Material to process:
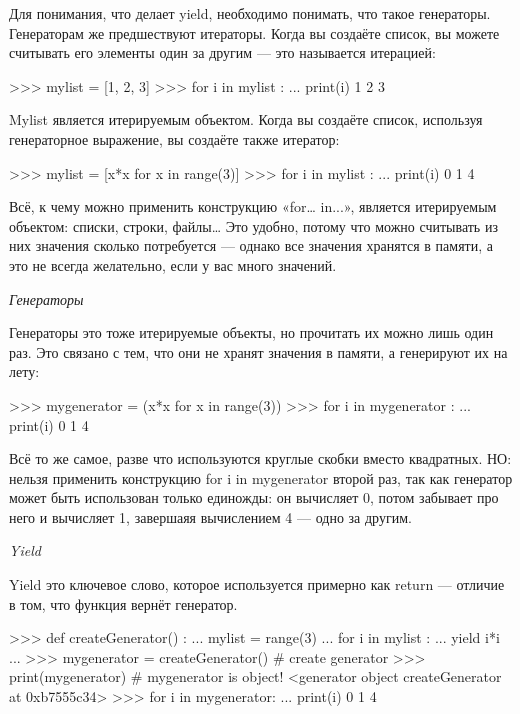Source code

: Для понимания, что делает yield, необходимо понимать, что такое генераторы. Генераторам же предшествуют итераторы. Когда вы создаёте список, вы можете считывать его элементы один за другим — это называется итерацией:

\begin{python}
>>> mylist = [1, 2, 3]
>>> for i in mylist :
...    print(i)
1
2
3
\end{python}

Mylist является итерируемым объектом. Когда вы создаёте список, используя генераторное выражение, вы создаёте также итератор:

\begin{python}
>>> mylist = [x*x for x in range(3)]
>>> for i in mylist :
...    print(i)
0
1
4
\end{python}

Всё, к чему можно применить конструкцию «for… in...», является итерируемым объектом: списки, строки, файлы… Это удобно, потому что можно считывать из них значения сколько потребуется — однако все значения хранятся в памяти, а это не всегда желательно, если у вас много значений.

\textit{Генераторы}

Генераторы это тоже итерируемые объекты, но прочитать их можно лишь один раз. Это связано с тем, что они не хранят значения в памяти, а генерируют их на лету:

\begin{python}
>>> mygenerator = (x*x for x in range(3))
>>> for i in mygenerator :
...    print(i)
0
1
4
\end{python}

Всё то же самое, разве что используются круглые скобки вместо квадратных. НО: нельзя применить конструкцию for i in mygenerator второй раз, так как генератор может быть использован только единожды: он вычисляет 0, потом забывает про него и вычисляет 1, завершаяя вычислением 4 — одно за другим.

\textit{Yield}

Yield это ключевое слово, которое используется примерно как return — отличие в том, что функция вернёт генератор.

\begin{python}
>>> def createGenerator() :
...    mylist = range(3)
...    for i in mylist :
...        yield i*i
...
>>> mygenerator = createGenerator() # create generator
>>> print(mygenerator) # mygenerator is object!
<generator object createGenerator at 0xb7555c34>
>>> for i in mygenerator:
...     print(i)
0
1
4
\end{python}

How to complete this task: Could you print the whole listing again, exactly, leaving the pictures out?

Response to this task:
Source code

: Для понимания, что делает yield, необходимо понимать, что такое генераторы. Генераторам же предшествуют итераторы. Когда вы создаёте список, вы можете считывать его элементы один за другим — это называется итерацией:

\begin{python}
>>> mylist = [1, 2, 3]
>>> for i in mylist :
...    print(i)
1
2
3
\end{python}

Mylist является итерируемым объектом. Когда вы создаёте список, используя генераторное выражение, вы создаёте также итератор:

\begin{python}
>>> mylist = [x*x for x in range(3)]
>>> for i in mylist :
...    print(i)
0
1
4
\end{python}

Всё, к чему можно применить конструкцию «for… in...», является итерируемым объектом: списки, строки, файлы… Это удобно, потому что можно считывать из них значения сколько потребуется — однако все значения хранятся в памяти, а это не всегда желательно, если у вас много значений.

\textit{Генераторы}

Генераторы это тоже итерируемые объекты, но прочитать их можно лишь один раз. Это связано с тем, что они не хранят значения в памяти, а генерируют их на лету:

\begin{python}
>>> mygenerator = (x*x for x in range(3))
>>> for i in mygenerator :
...    print(i)
0
1
4
\end{python}

Всё то же самое, разве что используются круглые скобки вместо квадратных. НО: нельзя применить конструкцию for i in mygenerator второй раз, так как генератор может быть использован только единожды: он вычисляет 0, потом забывает про него и вычисляет 1, завершаяя вычислением 4 — одно за другим.

\textit{Yield}

Yield это ключевое слово, которое используется примерно как return — отличие в том, что функция вернёт генератор.

\begin{python}
>>> def createGenerator() :
...    mylist = range(3)
...    for i in mylist :
...        yield i*i
...
>>> mygenerator = createGenerator() # create generator
>>> print(mygenerator) # mygenerator is object!
<generator object createGenerator at 0xb7555c34>
>>> for i in mygenerator:
...     print(i)
0
1
4
\end{python}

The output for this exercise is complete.